Inflation disappoints and tempers hopes of rate cut

The road to within-target inflation has hit a speed bump, with households stung with higher prices for fruit and veg, alcohol and health insurance.

The second month in a row of rising prices came alongside a fall in completed construction work last quarter that will weigh on next week's economic growth report.

The 3.6 per cent growth in consumer prices logged in the 12 months to April is faster than the 3.5 per cent in the year to March, and keeps inflation edging further away from the Reserve Bank's target range of two per cent and three per cent.

The disappointingly strong inflation data for April is unlikely to trigger another interest rate hike but independent economist Saul Eslake said it would dampen expectations of cuts.

"Governor Michele Bullock has said the path to getting inflation back to its target range will be 'bumpy', and today's data is a 'bump'," Mr Eslake said.

There remains a diversity of views of when cuts are likely to start, though Mr Eslake has long been of the view an easing cycle will begin early next year.

While inflation coming in a little above the 3.4 per cent pencilled in by economists is unlikely to be welcomed by the central bank, the monthly index is known to bounce around and doesn't sample every price category each time.

More weight will be put on the quarterly figure when it's released in late July.

Fruit for sale in Melbourne
Fruit and vegetable prices rose after bad weather, helping fuel higher inflation. (Joel Carrett/AAP PHOTOS)

Wednesday's data did capture fruit and vegetables recording their largest rise in a year as bad weather battered crops.

The health category also accelerated, propped up by health insurance premiums that increased on April 1.
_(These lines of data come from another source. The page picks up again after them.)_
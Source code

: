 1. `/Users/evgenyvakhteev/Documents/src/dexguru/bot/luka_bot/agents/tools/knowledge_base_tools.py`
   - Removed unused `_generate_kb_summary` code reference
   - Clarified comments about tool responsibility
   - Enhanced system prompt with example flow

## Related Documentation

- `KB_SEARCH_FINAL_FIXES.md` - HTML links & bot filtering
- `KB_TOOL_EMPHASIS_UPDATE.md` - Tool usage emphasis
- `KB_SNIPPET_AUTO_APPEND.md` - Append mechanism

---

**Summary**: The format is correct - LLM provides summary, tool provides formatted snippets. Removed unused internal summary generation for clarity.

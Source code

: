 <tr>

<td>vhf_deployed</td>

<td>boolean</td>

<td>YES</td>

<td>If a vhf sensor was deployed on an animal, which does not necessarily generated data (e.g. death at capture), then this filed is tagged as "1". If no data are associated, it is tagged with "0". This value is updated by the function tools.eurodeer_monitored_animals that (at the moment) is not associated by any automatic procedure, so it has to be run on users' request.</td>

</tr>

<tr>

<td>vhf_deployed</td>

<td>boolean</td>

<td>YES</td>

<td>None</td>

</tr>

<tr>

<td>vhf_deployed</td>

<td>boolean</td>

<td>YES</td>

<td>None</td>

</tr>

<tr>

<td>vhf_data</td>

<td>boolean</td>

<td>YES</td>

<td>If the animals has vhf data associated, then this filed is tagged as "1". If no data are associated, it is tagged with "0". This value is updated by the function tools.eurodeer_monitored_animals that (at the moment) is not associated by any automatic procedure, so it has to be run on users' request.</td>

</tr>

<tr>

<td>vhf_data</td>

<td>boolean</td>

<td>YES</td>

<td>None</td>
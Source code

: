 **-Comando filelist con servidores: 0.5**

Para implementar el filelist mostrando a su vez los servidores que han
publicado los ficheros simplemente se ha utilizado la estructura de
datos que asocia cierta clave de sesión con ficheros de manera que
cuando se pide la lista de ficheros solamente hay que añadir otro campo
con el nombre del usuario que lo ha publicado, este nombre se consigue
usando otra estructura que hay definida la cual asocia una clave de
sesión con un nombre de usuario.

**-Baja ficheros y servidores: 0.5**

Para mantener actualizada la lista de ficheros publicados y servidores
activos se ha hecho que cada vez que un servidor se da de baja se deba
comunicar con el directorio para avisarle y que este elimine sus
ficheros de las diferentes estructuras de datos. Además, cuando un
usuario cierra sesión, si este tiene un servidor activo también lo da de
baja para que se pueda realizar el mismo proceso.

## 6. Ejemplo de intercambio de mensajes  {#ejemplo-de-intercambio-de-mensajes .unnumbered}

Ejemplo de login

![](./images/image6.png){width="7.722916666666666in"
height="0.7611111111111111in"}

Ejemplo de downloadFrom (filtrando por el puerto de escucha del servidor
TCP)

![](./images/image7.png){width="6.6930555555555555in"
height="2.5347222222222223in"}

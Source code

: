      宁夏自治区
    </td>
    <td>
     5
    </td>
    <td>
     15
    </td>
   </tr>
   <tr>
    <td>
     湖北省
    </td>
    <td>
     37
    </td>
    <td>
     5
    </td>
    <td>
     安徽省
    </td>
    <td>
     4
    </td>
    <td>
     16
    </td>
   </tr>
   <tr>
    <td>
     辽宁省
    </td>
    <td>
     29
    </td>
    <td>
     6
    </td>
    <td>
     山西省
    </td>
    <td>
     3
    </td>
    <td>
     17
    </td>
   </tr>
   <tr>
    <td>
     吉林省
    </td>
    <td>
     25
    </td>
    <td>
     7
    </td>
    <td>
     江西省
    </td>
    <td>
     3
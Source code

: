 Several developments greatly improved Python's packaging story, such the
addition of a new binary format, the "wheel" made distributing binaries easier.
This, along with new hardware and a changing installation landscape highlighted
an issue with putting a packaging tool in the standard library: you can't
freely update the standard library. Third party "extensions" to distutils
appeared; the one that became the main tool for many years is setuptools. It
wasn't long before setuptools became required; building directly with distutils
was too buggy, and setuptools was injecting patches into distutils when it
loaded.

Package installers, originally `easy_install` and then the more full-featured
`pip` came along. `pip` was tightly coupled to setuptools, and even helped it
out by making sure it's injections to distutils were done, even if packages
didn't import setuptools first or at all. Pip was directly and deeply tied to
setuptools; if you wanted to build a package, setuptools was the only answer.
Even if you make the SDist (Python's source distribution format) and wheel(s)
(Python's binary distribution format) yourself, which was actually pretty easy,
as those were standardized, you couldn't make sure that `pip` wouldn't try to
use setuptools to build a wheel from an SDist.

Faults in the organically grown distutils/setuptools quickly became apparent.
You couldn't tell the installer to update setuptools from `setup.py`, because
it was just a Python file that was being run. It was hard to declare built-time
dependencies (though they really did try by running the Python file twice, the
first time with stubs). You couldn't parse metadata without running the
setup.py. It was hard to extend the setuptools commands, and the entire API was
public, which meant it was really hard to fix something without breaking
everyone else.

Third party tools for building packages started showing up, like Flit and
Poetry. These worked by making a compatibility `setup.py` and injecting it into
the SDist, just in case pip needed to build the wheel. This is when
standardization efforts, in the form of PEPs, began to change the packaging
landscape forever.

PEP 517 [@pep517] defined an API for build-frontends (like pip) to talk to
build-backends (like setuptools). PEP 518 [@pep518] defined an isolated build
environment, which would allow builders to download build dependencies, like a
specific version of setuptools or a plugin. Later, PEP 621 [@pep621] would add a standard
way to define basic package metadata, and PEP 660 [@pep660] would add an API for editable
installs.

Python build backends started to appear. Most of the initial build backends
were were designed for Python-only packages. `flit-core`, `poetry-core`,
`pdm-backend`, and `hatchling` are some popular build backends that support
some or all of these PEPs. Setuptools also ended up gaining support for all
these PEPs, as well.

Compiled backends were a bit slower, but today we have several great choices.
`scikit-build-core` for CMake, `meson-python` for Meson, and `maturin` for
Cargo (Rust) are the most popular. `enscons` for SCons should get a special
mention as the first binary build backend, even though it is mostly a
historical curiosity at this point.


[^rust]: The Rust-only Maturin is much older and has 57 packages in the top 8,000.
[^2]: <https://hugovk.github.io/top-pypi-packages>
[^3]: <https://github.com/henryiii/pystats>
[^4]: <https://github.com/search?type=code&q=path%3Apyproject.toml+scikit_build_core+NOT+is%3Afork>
Other major contributors to the annual pace of price growth, but no more so than in recent months, included new dwelling purchases, petrol and rents.

The statistics bureau also recorded a 2.9 per cent fall in construction work down, against expectations of a 0.5 per cent rise.

Construction work on new social and affordable homes in Brisbane,
The rising prices came alongside a fall in completed construction work last quarter. (Darren England/AAP PHOTOS)

AMP Australia economists My Bui and Diana Mousina said a drop-off in finished construction work would weigh on the March quarter gross domestic product number due next Wednesday.

A modest 0.2 per cent lift in economic activity has been pencilled in by the economists for the quarter, with a flat or zero growth outcome possible "which will lead to talk about a recession".

With plenty of clues of a sluggish economy, including weak household spending and a softening jobs market, the AMP economists said there was little justification for interest rate hikes.

The group expects cuts to start later this year, with the timing dependent on the next inflation and wage growth readings as well as next week's minimum and award wages decision.

Westpac and Melbourne Institute's leading index, which attempts to track future economic growth three to nine months into the future, recorded a slight improvement in April.

Matthew Hassan, senior economist at Westpac, said the index signalled stabilising growth momentum but he expected economic activity to stay muted.

Upcoming tax cuts should bolster household incomes, he said, helping underpin slightly stronger growth throughout the back half of 2024 but nowhere near the long-run average of around 2.5 per cent.